Song of Songs
(General presentation)
In the Biblical Message, the Song of Songs is illustrated across five canvases evoking the famous poem of the Bible. Despite its carnal dimension, this love song, taken to have been written by Solomon, was included as one of the books of the Bible, so effectively that the Jews turned it into a symbol of the covenant between God and his people, Christians, the love song between God and his church.
Various shades of red and pink conjure up the softness of flesh and sensuality, but also the colour of blood – thereby recalling the violence of the biblical story and that of Chagall’s chosen hero, David. To have Bathsheba for himself, he sent her husband into battle so that he would die. The compositions are structured around circular shapes which lead our eye on from one painting to the next.
Chagall manages to make the three dimensions of the Song of Songs felt: musical, sacred and carnal.
Song of Songs I
1960
Oil on canvas
146.5 x 171.5 cm
The entwined couple, at bottom right here, are a feature of all the paintings in this cycle.
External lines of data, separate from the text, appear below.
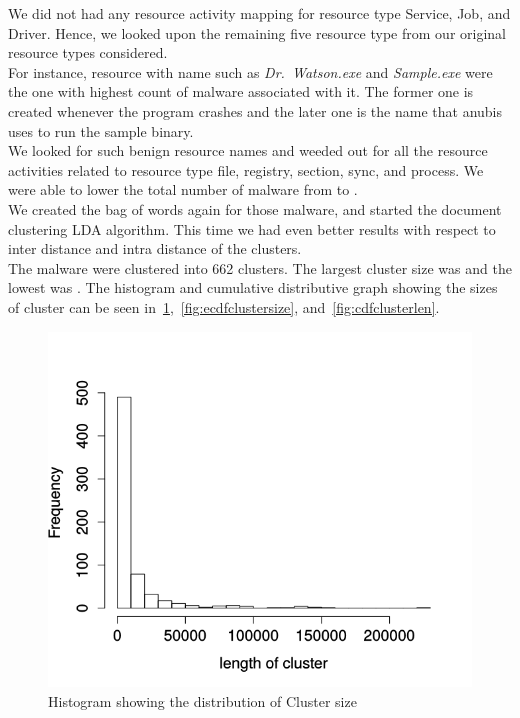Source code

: We did not had any resource activity mapping for resource type Service, Job, and Driver. Hence, we looked upon the remaining five resource type from our original resource types considered.\\
For instance, resource with name such as \emph{Dr.\ Watson.exe} and \emph{Sample.exe} were the one with highest count of malware associated with it. The former one is created whenever the program crashes and the later one is the name that anubis uses to run the sample binary.\\
We looked for such benign resource names and weeded out for all the resource activities related to resource type file, registry, section, sync, and process. We were able to lower the total number of malware from {\gettotalmalwareii{}} to {\gettotalmalwareiii{}}.\\
We created the bag of words again for those {\gettotalmalwareiii{}} malware, and started the document clustering LDA algorithm. This time we had even better results with respect to inter distance and intra distance of the clusters.\\
The malware were clustered into 662 clusters. The largest cluster size was {\getlargestclustersize{}} and the lowest was {\getlowestclustersize{}}.
The histogram and cumulative distributive graph showing the sizes of cluster can be seen in~\ref{fig:histclustersize},~\ref{fig:ecdfclustersize}, and~\ref{fig:cdfclusterlen}.\\
\begin{figure}[htbp]
\begin{center}
  \includegraphics[scale=0.5]{figures/histclustersize.png}
\end{center}
\caption{Histogram showing the distribution of Cluster size}
\label{fig:histclustersize}
\end{figure}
The yellow and blue gazelles visible in the top left-hand corner evoke this erotically-charged verse of the Song of Songs: “Your two breasts are like two fawns/ Twin fawns of a gazelle/ Which feed among the lilies”. David is not actually present, but there are two allusions to him: his throne in the right corner of the canvas and a bird playing the lyre – the King’s favourite instrument – on the left.
Down the right-hand edge of the painting is a town plunged into darkness and the silhouette of a young naked woman: in the Song of Songs, the fiancée wanders the streets of Jerusalem at night in search of her beloved.